Lors du 2e Forum mondial de Nyéléni, qui s’est tenu au Centre Nyéléni au Mali en février 2015, les délégués de diverses organisations représentant les petits producteurs d’aliments – paysans, peuples autochtones, agriculteurs familiaux, pêcheurs, éleveurs et travailleurs ruraux – se sont réunis pour affirmer que l’agroécologie est un pilier de la souveraineté alimentaire. Ces groupes, qui produisent 70 % de la nourriture mondiale, sont à l’avant-garde de l’agriculture durable et de la justice sociale.
Ensemble, nous explorons l’Agroécologie comme une forme de résistance à l’agriculture industrielle, en la reconnaissant comme une pratique qui honore la biodiversité, les savoirs locaux et les droits des communautés à contrôler leurs terres et leurs ressources. L’agroécologie offre une solution aux crises provoquées par le système alimentaire des entreprises : la dégradation de l’environnement, l’accaparement des terres et la marchandisation de la nature.

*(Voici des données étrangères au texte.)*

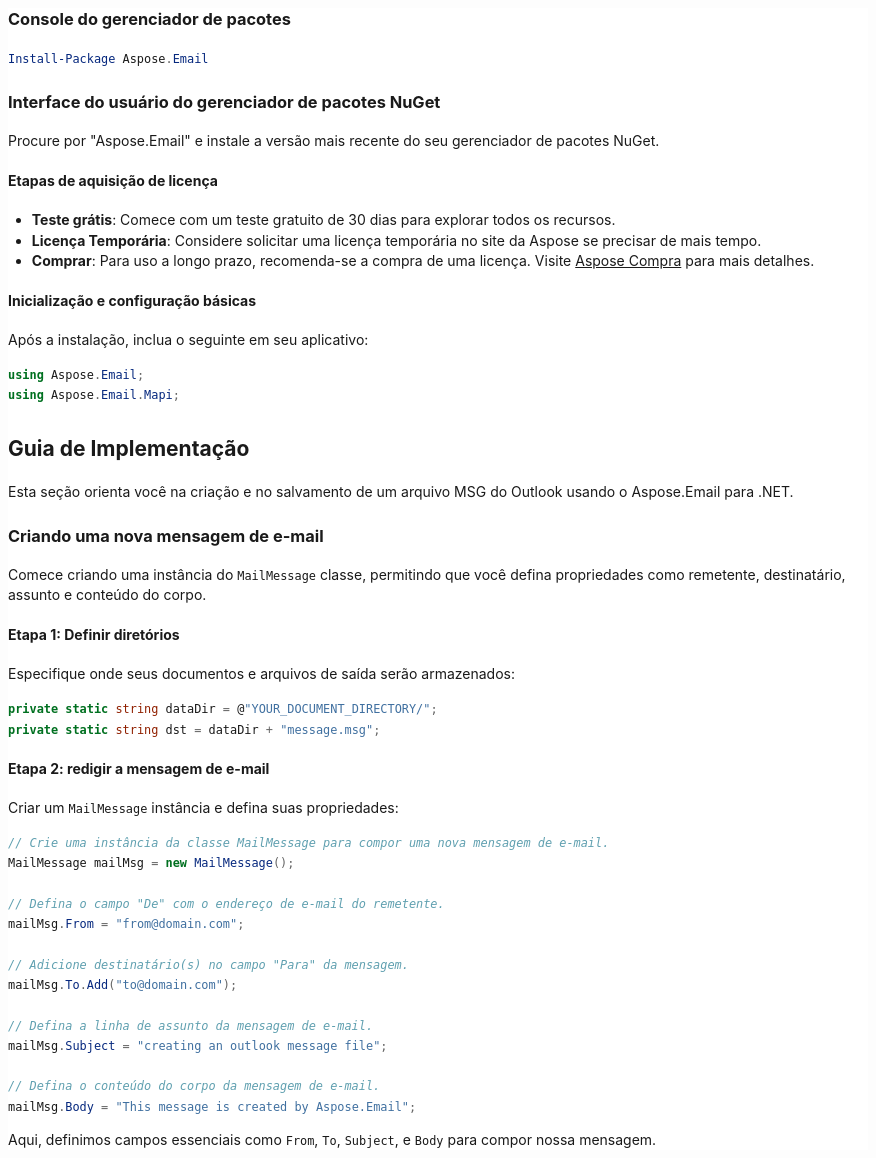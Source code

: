 ### Console do gerenciador de pacotes
```powershell
Install-Package Aspose.Email
```

### Interface do usuário do gerenciador de pacotes NuGet
Procure por "Aspose.Email" e instale a versão mais recente do seu gerenciador de pacotes NuGet.

#### Etapas de aquisição de licença
- **Teste grátis**: Comece com um teste gratuito de 30 dias para explorar todos os recursos.
- **Licença Temporária**: Considere solicitar uma licença temporária no site da Aspose se precisar de mais tempo.
- **Comprar**: Para uso a longo prazo, recomenda-se a compra de uma licença. Visite [Aspose Compra](https://purchase.aspose.com/buy) para mais detalhes.

#### Inicialização e configuração básicas
Após a instalação, inclua o seguinte em seu aplicativo:
```csharp
using Aspose.Email;
using Aspose.Email.Mapi;
```

## Guia de Implementação

Esta seção orienta você na criação e no salvamento de um arquivo MSG do Outlook usando o Aspose.Email para .NET.

### Criando uma nova mensagem de e-mail

Comece criando uma instância do `MailMessage` classe, permitindo que você defina propriedades como remetente, destinatário, assunto e conteúdo do corpo.

#### Etapa 1: Definir diretórios
Especifique onde seus documentos e arquivos de saída serão armazenados:
```csharp
private static string dataDir = @"YOUR_DOCUMENT_DIRECTORY/";
private static string dst = dataDir + "message.msg";
```

#### Etapa 2: redigir a mensagem de e-mail
Criar um `MailMessage` instância e defina suas propriedades:
```csharp
// Crie uma instância da classe MailMessage para compor uma nova mensagem de e-mail.
MailMessage mailMsg = new MailMessage();

// Defina o campo "De" com o endereço de e-mail do remetente.
mailMsg.From = "from@domain.com";

// Adicione destinatário(s) no campo "Para" da mensagem.
mailMsg.To.Add("to@domain.com");

// Defina a linha de assunto da mensagem de e-mail.
mailMsg.Subject = "creating an outlook message file";

// Defina o conteúdo do corpo da mensagem de e-mail.
mailMsg.Body = "This message is created by Aspose.Email";
```
Aqui, definimos campos essenciais como `From`, `To`, `Subject`, e `Body` para compor nossa mensagem.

Nous dénonçons la cooptation de l’agroécologie par les intérêts des entreprises et appelons à la protection des biens communs, au leadership des femmes et à la participation des jeunes à l’élaboration des systèmes alimentaires pour les générations futures. Unis, nous défendons la construction collective de l’agroécologie, basée sur l’équité, la solidarité et l’harmonie avec notre Terre Mère.